EECP Therapy May Generate a New Blood Supply in the Diseased Heart

For more information EECP Study Contact at AHA215-759-0103 (pager)

ContactTony Peacock, Vasomedical, Inc.908-500-4403

EECP therapy may generate a new blood supply in the diseased heart

(Westbury, NY, November 12) New research presented at the American Heart Association's Scientific Sessions 2001 conference provides further evidence that EECP therapy stimulates the release of angiogenic factors, and offers hope of noninvasive treatment based on rejuvenating circulation in the diseased heart.

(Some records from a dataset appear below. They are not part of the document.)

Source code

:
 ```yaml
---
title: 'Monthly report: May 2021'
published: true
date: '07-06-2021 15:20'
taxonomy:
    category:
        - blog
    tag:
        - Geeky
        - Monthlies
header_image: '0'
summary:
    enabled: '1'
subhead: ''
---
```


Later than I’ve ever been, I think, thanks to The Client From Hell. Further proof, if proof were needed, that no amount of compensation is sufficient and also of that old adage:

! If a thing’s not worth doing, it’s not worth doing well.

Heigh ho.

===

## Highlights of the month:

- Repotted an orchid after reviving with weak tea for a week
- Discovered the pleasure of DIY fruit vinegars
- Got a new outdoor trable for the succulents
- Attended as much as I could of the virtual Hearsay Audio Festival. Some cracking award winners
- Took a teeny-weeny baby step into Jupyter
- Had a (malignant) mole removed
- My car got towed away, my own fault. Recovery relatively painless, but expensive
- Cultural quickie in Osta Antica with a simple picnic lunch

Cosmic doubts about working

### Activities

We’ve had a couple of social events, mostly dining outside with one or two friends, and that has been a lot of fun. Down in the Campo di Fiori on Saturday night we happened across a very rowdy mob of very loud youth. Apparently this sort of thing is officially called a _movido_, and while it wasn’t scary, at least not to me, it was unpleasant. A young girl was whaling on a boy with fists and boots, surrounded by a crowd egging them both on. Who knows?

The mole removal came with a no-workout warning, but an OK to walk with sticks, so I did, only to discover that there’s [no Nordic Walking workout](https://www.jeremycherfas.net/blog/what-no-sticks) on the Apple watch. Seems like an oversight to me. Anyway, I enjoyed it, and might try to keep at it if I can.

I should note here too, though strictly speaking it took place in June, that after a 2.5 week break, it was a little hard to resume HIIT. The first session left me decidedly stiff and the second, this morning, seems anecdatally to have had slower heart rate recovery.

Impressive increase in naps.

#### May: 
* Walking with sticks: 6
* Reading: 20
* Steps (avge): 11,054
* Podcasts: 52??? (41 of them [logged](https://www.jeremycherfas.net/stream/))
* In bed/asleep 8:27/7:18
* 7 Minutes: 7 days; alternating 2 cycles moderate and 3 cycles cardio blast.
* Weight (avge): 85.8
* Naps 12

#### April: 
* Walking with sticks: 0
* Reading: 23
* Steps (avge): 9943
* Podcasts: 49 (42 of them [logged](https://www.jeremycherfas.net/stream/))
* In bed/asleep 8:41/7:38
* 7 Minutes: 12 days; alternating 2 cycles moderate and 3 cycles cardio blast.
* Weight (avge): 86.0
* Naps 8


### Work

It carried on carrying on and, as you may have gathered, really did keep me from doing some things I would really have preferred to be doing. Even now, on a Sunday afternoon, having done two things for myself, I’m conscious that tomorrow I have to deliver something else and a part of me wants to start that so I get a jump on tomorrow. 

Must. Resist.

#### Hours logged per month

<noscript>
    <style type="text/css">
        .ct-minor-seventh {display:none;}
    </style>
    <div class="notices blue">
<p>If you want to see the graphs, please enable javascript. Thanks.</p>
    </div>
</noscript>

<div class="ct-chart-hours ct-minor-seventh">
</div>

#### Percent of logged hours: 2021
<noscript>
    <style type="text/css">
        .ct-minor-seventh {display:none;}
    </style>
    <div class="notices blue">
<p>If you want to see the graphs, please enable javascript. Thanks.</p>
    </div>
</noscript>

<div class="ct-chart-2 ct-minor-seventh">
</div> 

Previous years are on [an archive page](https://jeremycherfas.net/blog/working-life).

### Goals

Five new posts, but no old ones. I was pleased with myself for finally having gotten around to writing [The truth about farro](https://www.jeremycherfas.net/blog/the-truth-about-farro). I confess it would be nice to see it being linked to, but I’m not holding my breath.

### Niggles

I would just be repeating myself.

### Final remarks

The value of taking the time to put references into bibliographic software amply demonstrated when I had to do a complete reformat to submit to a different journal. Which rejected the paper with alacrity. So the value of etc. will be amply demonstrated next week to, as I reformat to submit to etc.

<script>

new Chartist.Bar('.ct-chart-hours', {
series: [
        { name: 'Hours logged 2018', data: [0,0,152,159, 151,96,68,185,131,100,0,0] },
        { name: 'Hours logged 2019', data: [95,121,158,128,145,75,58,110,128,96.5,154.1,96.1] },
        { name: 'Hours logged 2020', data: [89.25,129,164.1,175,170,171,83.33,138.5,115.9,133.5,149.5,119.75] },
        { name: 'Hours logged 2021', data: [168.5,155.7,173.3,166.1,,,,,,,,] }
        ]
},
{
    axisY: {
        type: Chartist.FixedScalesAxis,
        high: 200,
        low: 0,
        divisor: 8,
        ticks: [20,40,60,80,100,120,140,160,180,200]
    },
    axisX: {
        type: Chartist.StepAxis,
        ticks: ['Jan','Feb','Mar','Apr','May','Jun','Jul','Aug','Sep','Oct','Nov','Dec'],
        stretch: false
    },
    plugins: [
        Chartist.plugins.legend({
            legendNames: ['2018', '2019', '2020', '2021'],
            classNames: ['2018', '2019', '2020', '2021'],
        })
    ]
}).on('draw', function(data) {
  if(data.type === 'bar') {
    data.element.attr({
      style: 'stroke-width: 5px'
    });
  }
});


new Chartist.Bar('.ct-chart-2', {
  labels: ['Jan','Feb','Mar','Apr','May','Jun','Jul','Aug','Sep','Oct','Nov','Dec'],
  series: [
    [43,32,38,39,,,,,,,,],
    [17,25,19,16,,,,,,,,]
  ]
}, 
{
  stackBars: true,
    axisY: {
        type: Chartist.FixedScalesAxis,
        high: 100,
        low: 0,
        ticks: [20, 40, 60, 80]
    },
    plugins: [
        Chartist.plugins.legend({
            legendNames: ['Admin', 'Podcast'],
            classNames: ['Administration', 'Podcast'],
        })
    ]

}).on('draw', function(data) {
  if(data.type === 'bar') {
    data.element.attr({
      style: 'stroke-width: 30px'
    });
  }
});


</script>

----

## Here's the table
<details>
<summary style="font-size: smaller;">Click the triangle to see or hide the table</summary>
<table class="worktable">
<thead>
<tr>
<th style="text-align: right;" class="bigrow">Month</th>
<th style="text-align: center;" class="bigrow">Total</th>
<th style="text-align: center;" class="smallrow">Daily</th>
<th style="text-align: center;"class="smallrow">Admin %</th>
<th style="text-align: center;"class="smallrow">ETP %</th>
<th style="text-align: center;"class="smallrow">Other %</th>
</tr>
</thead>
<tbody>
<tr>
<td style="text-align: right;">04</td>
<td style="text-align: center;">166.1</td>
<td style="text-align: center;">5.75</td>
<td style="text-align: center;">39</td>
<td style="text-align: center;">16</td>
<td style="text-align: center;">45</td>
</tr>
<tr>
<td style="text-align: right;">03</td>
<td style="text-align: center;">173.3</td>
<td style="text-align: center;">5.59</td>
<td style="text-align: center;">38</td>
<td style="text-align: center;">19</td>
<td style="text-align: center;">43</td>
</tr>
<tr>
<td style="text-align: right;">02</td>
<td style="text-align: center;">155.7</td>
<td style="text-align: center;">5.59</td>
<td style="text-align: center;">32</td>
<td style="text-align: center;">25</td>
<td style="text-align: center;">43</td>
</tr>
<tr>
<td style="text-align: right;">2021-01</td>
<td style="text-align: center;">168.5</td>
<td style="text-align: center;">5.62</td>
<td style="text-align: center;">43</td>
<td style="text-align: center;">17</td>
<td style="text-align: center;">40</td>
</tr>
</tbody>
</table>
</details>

Angiogenesis is the formation and growth of new blood vessels. Examples of angiogenesis include capillary proliferation in the healing of wounds or new vessel growth along the borders of myocardial infarction scars. The process stimulates growth of new capillaries in response to inflammatory reactions or to increased shear forces such as those that may occur in vessels proximal to a stenosis. Collateral vessel creation and growth may therefore; take place in response to severe coronary artery stenosis but ischemia itself may not be the key stimulus in initiation of the angiogenic response. Reactions to shear stress, however, include the expression of several growth factors that modulate structural changes in the vessels. These changes are complemented by the activation of other pathways that affect the actin cytoskeleton and lead to endothelial cell migration. Increased shear stress at the site of native reserve vessels is also thought to trigger maturation of these vessels; a process called "vasculogenesis".

Diastolic augmentation produced by EECP therapy, is believed to increase pulsatile shear stress on the intima. An increase in endothelial cell surface shear stress releases biochemical factors that trigger and control growth processes. In the study presented at the current Scientific Sessions, EECP therapy was found to produce an increase in three angiogenic factors in treated patients: HGF by 26.6 percent, bFGF by 18.8%, and VEGF by 15.6%.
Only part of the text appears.